==== MATERIAL SHOWN ====
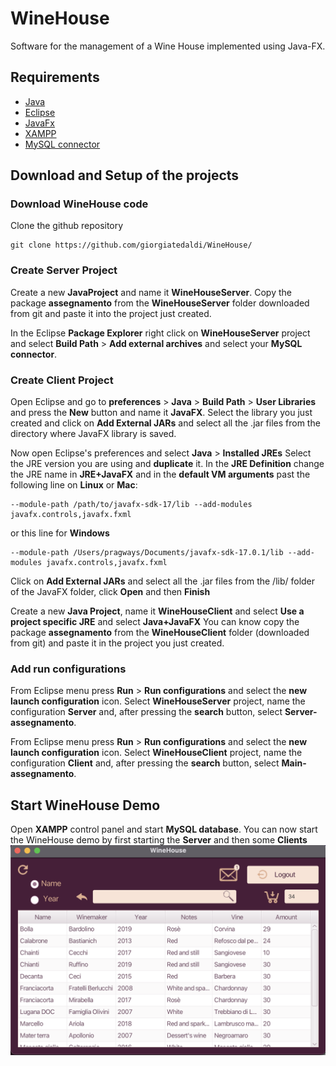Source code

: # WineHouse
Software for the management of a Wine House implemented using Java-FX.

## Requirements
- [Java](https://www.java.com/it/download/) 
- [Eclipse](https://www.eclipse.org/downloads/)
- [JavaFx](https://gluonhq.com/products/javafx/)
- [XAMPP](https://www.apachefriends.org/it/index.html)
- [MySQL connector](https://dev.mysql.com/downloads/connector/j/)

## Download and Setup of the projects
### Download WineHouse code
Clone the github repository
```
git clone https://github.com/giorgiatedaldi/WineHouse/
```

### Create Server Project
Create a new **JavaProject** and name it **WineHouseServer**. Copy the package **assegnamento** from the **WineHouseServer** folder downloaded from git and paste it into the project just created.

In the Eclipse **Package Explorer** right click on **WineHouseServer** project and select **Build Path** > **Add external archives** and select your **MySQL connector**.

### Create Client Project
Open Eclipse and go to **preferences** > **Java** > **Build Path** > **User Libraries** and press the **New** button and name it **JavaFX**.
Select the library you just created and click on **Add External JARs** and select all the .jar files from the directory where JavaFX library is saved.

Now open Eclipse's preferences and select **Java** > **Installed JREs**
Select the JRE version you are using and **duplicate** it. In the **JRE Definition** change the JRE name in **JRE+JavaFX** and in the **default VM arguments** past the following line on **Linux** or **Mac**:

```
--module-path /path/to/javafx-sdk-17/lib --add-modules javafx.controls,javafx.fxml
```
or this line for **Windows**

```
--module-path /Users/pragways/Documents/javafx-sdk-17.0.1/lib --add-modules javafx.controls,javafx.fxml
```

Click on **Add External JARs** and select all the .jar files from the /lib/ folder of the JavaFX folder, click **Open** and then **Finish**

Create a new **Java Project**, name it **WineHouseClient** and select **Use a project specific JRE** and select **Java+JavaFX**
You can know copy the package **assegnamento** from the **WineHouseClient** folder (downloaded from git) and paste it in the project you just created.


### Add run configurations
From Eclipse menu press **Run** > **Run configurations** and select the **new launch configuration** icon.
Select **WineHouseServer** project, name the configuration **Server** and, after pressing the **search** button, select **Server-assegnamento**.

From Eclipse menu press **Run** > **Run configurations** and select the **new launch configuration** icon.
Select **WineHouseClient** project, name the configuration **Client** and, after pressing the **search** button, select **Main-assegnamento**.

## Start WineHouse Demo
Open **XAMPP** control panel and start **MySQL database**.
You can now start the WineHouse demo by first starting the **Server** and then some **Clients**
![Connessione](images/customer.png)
====
# WORK ITEM:
In the entries above, how many lines hold the word "WineHouseClient"? State the number and nothing else.

# TASK SOLUTION:
3